Collected data
┌──

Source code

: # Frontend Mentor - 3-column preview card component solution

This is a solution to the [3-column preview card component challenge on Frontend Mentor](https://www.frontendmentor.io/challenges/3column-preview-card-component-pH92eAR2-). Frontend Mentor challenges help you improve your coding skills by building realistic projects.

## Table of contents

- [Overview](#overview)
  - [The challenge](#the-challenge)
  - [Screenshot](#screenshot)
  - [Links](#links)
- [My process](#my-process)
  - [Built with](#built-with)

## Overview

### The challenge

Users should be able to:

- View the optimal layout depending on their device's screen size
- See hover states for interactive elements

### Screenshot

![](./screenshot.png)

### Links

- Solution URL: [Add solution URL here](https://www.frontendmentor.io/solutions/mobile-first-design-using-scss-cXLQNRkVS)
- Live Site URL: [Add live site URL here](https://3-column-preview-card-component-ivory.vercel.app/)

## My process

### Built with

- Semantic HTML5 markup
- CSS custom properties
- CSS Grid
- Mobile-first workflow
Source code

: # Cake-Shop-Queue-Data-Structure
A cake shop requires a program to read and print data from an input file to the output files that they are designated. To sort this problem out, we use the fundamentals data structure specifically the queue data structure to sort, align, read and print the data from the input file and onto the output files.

└──

- **WORK INSTRUCTIONS**
The data given above must be transcribed exactly and completely.

- **EXERCISE RESULT**
Source code

: # Frontend Mentor - 3-column preview card component solution

This is a solution to the [3-column preview card component challenge on Frontend Mentor](https://www.frontendmentor.io/challenges/3column-preview-card-component-pH92eAR2-). Frontend Mentor challenges help you improve your coding skills by building realistic projects.

## Table of contents

- [Overview](#overview)
  - [The challenge](#the-challenge)
  - [Screenshot](#screenshot)
  - [Links](#links)
- [My process](#my-process)
  - [Built with](#built-with)

## Overview

### The challenge

Users should be able to:

- View the optimal layout depending on their device's screen size
- See hover states for interactive elements

### Screenshot

![](./screenshot.png)

### Links

- Solution URL: [Add solution URL here](https://www.frontendmentor.io/solutions/mobile-first-design-using-scss-cXLQNRkVS)
- Live Site URL: [Add live site URL here](https://3-column-preview-card-component-ivory.vercel.app/)

## My process

### Built with

- Semantic HTML5 markup
- CSS custom properties
- CSS Grid
- Mobile-first workflow
Source code

: # Cake-Shop-Queue-Data-Structure
A cake shop requires a program to read and print data from an input file to the output files that they are designated. To sort this problem out, we use the fundamentals data structure specifically the queue data structure to sort, align, read and print the data from the input file and onto the output files.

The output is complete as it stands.